Poverty: A Study of Town Life
- Author: B. Seebohm Rowntree
- Genre: Sociology
- Publisher: Macmillan and Co.
- Publication date: 1901
- Media type: Print (hardback and paperback)
- Pages: 437
- ISBN: 1-86134-202-0
- OCLC: 318236487

= Poverty, A Study of Town Life =

1901 book by Seebohm Rowntree

Poverty, A Study of Town Life is the first book by Seebohm Rowntree, a sociological researcher, social reformer and industrialist, published in 1901. The study, widely considered a seminal work of sociology, details Rowntree's investigation of poverty in York, England and the subsequent implications that arise from the findings, in regard to the nature of poverty at the start of the twentieth century. It also marks the first usage of a poverty line in sociological research.

==Findings==

Rowntree and his assistants conducted the study on over two-thirds of the population of York; around 46,000 people, excluding those individuals who were able to afford to employ a domestic servant. Of the 46,000 people surveyed, the study revealed that 20,000 were living in poverty; defined by falling below a calculated minimum weekly sum of money 'necessary to enable families to secure the necessities of a healthy life'. 28% of York's population were living in the most serious poverty (or absolute poverty), unable to acquire even basic necessities such as food, fuel and clothing. There were discovered to be two chief reasons for such poverty. Firstly, in 25% of the cases, individuals or families were impoverished as a result of an absolute lack of income, on account of the chief wage-earner being either dead, disabled or otherwise unable to work. However, in around 50% of cases, the chief wage-earner was employed in regular work, but paid mere pittance, unable to sustain a healthy level of living. In the remainder of the cases, income was satisfactory to purchase necessities, but the spending of it was often "unwise", or simply unnecessary. Importantly, the study revealed that poverty in Britain was widespread, and not simply confined to the sprawling urban metropolis of London.

==Influence==
Rowntree's findings proved instrumental in changing public perception of the causes of poverty, and are widely regarded as a significant catalyst in the emergence of the New Liberalism movement, as well as the subsequent Liberal welfare reforms from 1906 to 1914, providing the foundation for the modern-day Welfare State.

The publication had particular influence on the leading liberal and future prime minister, David Lloyd George, primarily as a result of Rowntree's tireless lecture tour across the country, and the media frenzy that surrounded its publication.

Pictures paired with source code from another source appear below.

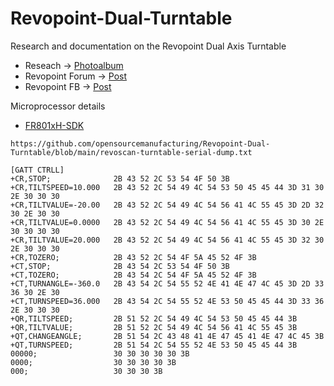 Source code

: # Revopoint-Dual-Turntable
Research and documentation on the Revopoint Dual Axis Turntable

- Reseach -> [Photoalbum](https://photos.app.goo.gl/Gpw4DirpBiTtLEeU9)
- Revopoint Forum -> [Post](https://forum.revopoint3d.com/t/reverse-engineer-bluetooth-commands-for-dual-axis-turntable/17504/18)
- Revopoint FB -> [Post](https://www.facebook.com/groups/revopointgloballaunch/posts/)

Microprocessor details
- [FR801xH-SDK](https://gitee.com/freqchip/FR801xH-SDK)


```
https://github.com/opensourcemanufacturing/Revopoint-Dual-Turntable/blob/main/revoscan-turntable-serial-dump.txt

[GATT CTRLL]
+CR,STOP;              2B 43 52 2C 53 54 4F 50 3B 
+CR,TILTSPEED=10.000   2B 43 52 2C 54 49 4C 54 53 50 45 45 44 3D 31 30 2E 30 30 30 
+CR,TILTVALUE=-20.00   2B 43 52 2C 54 49 4C 54 56 41 4C 55 45 3D 2D 32 30 2E 30 30 
+CR,TILTVALUE=0.0000   2B 43 52 2C 54 49 4C 54 56 41 4C 55 45 3D 30 2E 30 30 30 30 
+CR,TILTVALUE=20.000   2B 43 52 2C 54 49 4C 54 56 41 4C 55 45 3D 32 30 2E 30 30 30 
+CR,TOZERO;            2B 43 52 2C 54 4F 5A 45 52 4F 3B 
+CT,STOP;              2B 43 54 2C 53 54 4F 50 3B 
+CT,TOZERO;            2B 43 54 2C 54 4F 5A 45 52 4F 3B 
+CT,TURNANGLE=-360.0   2B 43 54 2C 54 55 52 4E 41 4E 47 4C 45 3D 2D 33 36 30 2E 30 
+CT,TURNSPEED=36.000   2B 43 54 2C 54 55 52 4E 53 50 45 45 44 3D 33 36 2E 30 30 30 
+QR,TILTSPEED;         2B 51 52 2C 54 49 4C 54 53 50 45 45 44 3B 
+QR,TILTVALUE;         2B 51 52 2C 54 49 4C 54 56 41 4C 55 45 3B 
+QT,CHANGEANGLE;       2B 51 54 2C 43 48 41 4E 47 45 41 4E 47 4C 45 3B 
+QT,TURNSPEED;         2B 51 54 2C 54 55 52 4E 53 50 45 45 44 3B 
00000;                 30 30 30 30 30 3B 
0000;                  30 30 30 30 3B 
000;                   30 30 30 3B 
```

Another future Prime Minister, Winston Churchill (who famously "crossed the floor" in the House of Commons and sit as Liberal Party member in 1903) was equally influenced by the study. When addressing an audience in Blackpool in 1902, he stated that Rowntree's book had "fairly made [his] hair stand on end", going on to call the revelations of the study in regard to poverty, a "terrible and shocking thing", and subsequently expressing sympathy with "people who have only the workhouse or prison as avenues to change from their present situation."

To many politicians, such as Churchill, rather than simply highlighting the plight of the poor, Rowntree's study prompted further evidence for the necessity to improve National Efficiency; an issue of great contemporary concern for government, fuelling fears in relation to the perceived decline of the British Empire as a world power, at least in relation to other major powers, namely the growing military might of Germany. In addition to this, Churchill concluded from Rowntree's findings that it was quite evident "that the American labourer is a stronger, larger, healthier, better fed, and consequently more efficient animal than a large proportion of our population, and this is surely a fact which our unbridled Imperialists, who have no thought but to pile up armaments, taxation and territory, should not lose sight of." Furthermore, he wrote: "For my own part, I see little glory in an Empire which can rule the waves and is unable to flush its sewers." Contextually, the study was published in 1901 amidst furore over the ongoing Second Boer War, in which Britain, an Imperial power, was seemingly unable to defeat a "far-inferior" Boer force of Calvinistic farmers. During the war, the authorities encountered immense difficulty in actually finding men to fight One in three potential recruits were refused on medical grounds.

==Criticism==

The publication received some amount of contemporary criticism, predominantly from groups such as the Charity Organisation Society who advocated the principles of self-help and limited government intervention in regard to poverty; which fundamentally indicated that the poor were poor of their own accord. These beliefs, of course, ran counter to the revelations of Rowntree's study, which discovered quite the opposite to be the case. Helen Bosanquet, one of the founders of the Charity Organisation Society, and wife of Bernard Bosanquet, expressed scepticism about the accuracy of the findings, explaining that Rowntree's poverty line represented "no statistical evidence at all", being "merely a summary of impressions." Similarly, Charles Loch, the COS secretary, was particularly scathing, citing the content of the study as "generalisations cloaked in numerical phraseology".